Physical Examination

The foot is the most common site of infection; 70% of all mycetomas affect the foot. Other reported sites of involvement include the following:

  • Upper extremities

  • Trunk

  • Buttocks

  • Eyelids

  • Lacrimal glands

  • Paranasal sinuses

  • Mandible

  • Scalp

  • Neck

  • Spine [11]

  • Perineum

  • Testes

The disease is initially limited to the skin and subcutaneous tissue but may eventually spread through the fascial planes to contiguous structures, as follows:

  • Muscle

  • Bone

  • Blood and lymphatic vessels

  • Nerves

Rarely, the disease may spread to the regional lymph nodes or viscera.

Eumycetoma is characterized by the clinical triad of tumefaction, draining sinuses, and granules (see images below).

Eumycetoma of the leg with tumefaction, deformity, Eumycetoma of the leg with tumefaction, deformity, and multiple sinus tracts in a patient from Costa Rica. Courtesy of Mervyn L. Elgart, MD, Washington, DC.
Eumycetoma of the foot with tumefaction, deformity Eumycetoma of the foot with tumefaction, deformity, and multiple sinus tracts. Courtesy of Mervyn L. Elgart, MD, Washington, DC.

The disease usually begins as a painless swelling or thickening of the skin and subcutaneous tissue. As the disease gradually progresses over months or years, the initial lesion enlarges and eventually becomes tumorous. The overlying skin may be smooth, dyspigmented, or shiny.
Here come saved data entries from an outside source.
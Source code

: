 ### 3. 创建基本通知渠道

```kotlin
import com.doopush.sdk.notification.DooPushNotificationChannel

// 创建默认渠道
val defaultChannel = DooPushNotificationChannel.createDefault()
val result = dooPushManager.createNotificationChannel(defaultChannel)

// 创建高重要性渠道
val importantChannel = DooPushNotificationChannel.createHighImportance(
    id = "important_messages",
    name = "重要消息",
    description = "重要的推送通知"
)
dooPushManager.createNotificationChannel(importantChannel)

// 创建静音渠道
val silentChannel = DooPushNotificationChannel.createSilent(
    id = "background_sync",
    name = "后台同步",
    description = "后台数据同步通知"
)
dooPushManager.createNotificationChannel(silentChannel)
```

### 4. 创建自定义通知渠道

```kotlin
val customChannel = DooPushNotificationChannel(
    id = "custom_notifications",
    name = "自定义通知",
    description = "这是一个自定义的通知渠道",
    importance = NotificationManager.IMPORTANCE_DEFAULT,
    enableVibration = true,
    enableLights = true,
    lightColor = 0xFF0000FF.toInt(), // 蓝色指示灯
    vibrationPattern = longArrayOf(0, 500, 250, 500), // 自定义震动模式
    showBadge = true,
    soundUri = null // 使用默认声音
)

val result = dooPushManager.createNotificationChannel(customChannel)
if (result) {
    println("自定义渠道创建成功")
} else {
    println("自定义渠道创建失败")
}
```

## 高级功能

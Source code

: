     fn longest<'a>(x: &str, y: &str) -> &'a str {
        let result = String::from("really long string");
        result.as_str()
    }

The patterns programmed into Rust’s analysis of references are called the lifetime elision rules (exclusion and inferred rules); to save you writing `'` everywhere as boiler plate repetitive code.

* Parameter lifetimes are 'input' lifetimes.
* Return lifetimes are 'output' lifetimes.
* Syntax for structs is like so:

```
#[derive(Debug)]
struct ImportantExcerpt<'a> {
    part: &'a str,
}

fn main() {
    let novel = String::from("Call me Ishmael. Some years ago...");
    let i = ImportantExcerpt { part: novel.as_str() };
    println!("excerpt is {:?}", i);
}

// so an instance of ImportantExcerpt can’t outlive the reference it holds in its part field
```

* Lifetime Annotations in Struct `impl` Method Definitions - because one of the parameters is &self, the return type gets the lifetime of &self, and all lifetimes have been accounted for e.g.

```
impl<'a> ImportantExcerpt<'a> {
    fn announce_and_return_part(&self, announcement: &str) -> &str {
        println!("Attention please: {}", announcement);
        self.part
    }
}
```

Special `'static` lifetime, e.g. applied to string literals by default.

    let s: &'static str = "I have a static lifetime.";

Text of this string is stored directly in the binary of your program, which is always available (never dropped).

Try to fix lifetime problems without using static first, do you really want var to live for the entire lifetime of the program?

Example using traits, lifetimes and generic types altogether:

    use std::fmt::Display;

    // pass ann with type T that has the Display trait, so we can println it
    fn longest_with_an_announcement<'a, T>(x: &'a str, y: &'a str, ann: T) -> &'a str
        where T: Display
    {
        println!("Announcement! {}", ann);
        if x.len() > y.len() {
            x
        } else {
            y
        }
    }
Abscesses and sinus tracts develop over time and may contain a serosanguineous or seropurulent discharge, which may contain white-to-yellow or black granules. Granules are firm 0.2- to 5-mm aggregates of organized vegetative, septate hyphae, which often are embedded in a matrix cement substance. These granules are usually macroscopic and are observed in the lesional tissue and in sinus tracts. The color of the dark grains is thought to be due to melanin, host protein, and dark debris. Regional lymphadenitis secondary to bacterial superinfection of the lesion may be present.